### Records from a data source
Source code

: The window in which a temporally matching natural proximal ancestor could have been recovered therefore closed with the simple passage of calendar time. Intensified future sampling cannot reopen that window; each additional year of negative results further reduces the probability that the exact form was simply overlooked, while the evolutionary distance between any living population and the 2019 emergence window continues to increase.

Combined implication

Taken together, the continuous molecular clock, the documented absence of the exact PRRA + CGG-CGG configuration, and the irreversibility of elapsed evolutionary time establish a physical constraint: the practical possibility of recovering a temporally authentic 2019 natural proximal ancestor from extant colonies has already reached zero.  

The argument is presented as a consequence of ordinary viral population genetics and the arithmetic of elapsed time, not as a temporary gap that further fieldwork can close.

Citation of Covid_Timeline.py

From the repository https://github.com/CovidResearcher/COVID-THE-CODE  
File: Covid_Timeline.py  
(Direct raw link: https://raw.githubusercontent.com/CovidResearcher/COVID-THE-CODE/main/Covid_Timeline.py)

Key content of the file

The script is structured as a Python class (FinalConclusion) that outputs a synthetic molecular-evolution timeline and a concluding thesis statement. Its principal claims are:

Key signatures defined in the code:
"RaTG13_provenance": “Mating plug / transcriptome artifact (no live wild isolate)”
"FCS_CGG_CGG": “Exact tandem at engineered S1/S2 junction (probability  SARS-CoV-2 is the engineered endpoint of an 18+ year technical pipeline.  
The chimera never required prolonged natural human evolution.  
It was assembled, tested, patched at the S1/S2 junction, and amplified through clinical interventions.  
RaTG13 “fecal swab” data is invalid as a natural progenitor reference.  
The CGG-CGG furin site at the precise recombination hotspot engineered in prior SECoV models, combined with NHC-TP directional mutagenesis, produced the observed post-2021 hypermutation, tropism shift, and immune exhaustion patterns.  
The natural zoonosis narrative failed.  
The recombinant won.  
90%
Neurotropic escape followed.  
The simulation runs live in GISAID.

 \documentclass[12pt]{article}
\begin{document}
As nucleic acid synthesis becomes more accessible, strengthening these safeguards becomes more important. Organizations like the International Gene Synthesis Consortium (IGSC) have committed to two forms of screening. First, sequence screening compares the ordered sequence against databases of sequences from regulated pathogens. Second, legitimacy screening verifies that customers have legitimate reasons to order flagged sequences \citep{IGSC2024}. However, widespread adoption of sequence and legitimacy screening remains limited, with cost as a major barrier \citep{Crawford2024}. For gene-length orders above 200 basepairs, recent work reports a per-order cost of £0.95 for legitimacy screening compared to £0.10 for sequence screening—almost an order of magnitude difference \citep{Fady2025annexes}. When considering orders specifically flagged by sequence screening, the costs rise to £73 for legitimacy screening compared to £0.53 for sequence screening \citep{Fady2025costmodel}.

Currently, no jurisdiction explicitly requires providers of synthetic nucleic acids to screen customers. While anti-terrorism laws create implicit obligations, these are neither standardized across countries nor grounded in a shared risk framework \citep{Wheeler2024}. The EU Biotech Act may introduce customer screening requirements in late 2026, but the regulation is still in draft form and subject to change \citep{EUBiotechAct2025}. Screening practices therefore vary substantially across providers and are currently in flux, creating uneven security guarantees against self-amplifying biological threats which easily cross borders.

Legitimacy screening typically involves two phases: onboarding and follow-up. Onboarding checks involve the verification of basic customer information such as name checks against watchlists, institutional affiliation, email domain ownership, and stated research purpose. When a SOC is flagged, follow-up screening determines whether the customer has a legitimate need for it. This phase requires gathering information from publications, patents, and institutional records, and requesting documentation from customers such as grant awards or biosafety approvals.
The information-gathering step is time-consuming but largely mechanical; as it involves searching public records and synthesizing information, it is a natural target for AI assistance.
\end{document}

### What the task requires
Set down each entry from above once more, exactly as written.

### Solution for this exercise
Source code

: The window in which a temporally matching natural proximal ancestor could have been recovered therefore closed with the simple passage of calendar time. Intensified future sampling cannot reopen that window; each additional year of negative results further reduces the probability that the exact form was simply overlooked, while the evolutionary distance between any living population and the 2019 emergence window continues to increase.

Combined implication

Taken together, the continuous molecular clock, the documented absence of the exact PRRA + CGG-CGG configuration, and the irreversibility of elapsed evolutionary time establish a physical constraint: the practical possibility of recovering a temporally authentic 2019 natural proximal ancestor from extant colonies has already reached zero.  

The argument is presented as a consequence of ordinary viral population genetics and the arithmetic of elapsed time, not as a temporary gap that further fieldwork can close.

Citation of Covid_Timeline.py

From the repository https://github.com/CovidResearcher/COVID-THE-CODE  
File: Covid_Timeline.py  
(Direct raw link: https://raw.githubusercontent.com/CovidResearcher/COVID-THE-CODE/main/Covid_Timeline.py)

Key content of the file

The script is structured as a Python class (FinalConclusion) that outputs a synthetic molecular-evolution timeline and a concluding thesis statement. Its principal claims are:

Key signatures defined in the code:
"RaTG13_provenance": “Mating plug / transcriptome artifact (no live wild isolate)”
"FCS_CGG_CGG": “Exact tandem at engineered S1/S2 junction (probability  SARS-CoV-2 is the engineered endpoint of an 18+ year technical pipeline.  
The chimera never required prolonged natural human evolution.  
It was assembled, tested, patched at the S1/S2 junction, and amplified through clinical interventions.  
RaTG13 “fecal swab” data is invalid as a natural progenitor reference.  
The CGG-CGG furin site at the precise recombination hotspot engineered in prior SECoV models, combined with NHC-TP directional mutagenesis, produced the observed post-2021 hypermutation, tropism shift, and immune exhaustion patterns.  
The natural zoonosis narrative failed.  
The recombinant won.  
90%
Neurotropic escape followed.  
The simulation runs live in GISAID.

 \documentclass[12pt]{article}
\begin{document}
As nucleic acid synthesis becomes more accessible, strengthening these safeguards becomes more important. Organizations like the International Gene Synthesis Consortium (IGSC) have committed to two forms of screening. First, sequence screening compares the ordered sequence against databases of sequences from regulated pathogens. Second, legitimacy screening verifies that customers have legitimate reasons to order flagged sequences \citep{IGSC2024}. However, widespread adoption of sequence and legitimacy screening remains limited, with cost as a major barrier \citep{Crawford2024}. For gene-length orders above 200 basepairs, recent work reports a per-order cost of £0.95 for legitimacy screening compared to £0.10 for sequence screening—almost an order of magnitude difference \citep{Fady2025annexes}. When considering orders specifically flagged by sequence screening, the costs rise to £73 for legitimacy screening compared to £0.53 for sequence screening \citep{Fady2025costmodel}.

Currently, no jurisdiction explicitly requires providers of synthetic nucleic acids to screen customers. While anti-terrorism laws create implicit obligations, these are neither standardized across countries nor grounded in a shared risk framework \citep{Wheeler2024}. The EU Biotech Act may introduce customer screening requirements in late 2026, but the regulation is still in draft form and subject to change \citep{EUBiotechAct2025}. Screening practices therefore vary substantially across providers and are currently in flux, creating uneven security guarantees against self-amplifying biological threats which easily cross borders.

Legitimacy screening typically involves two phases: onboarding and follow-up. Onboarding checks involve the verification of basic customer information such as name checks against watchlists, institutional affiliation, email domain ownership, and stated research purpose. When a SOC is flagged, follow-up screening determines whether the customer has a legitimate need for it. This phase requires gathering information from publications, patents, and institutional records, and requesting documentation from customers such as grant awards or biosafety approvals.
The information-gathering step is time-consuming but largely mechanical; as it involves searching public records and synthesizing information, it is a natural target for AI assistance.
\end{document}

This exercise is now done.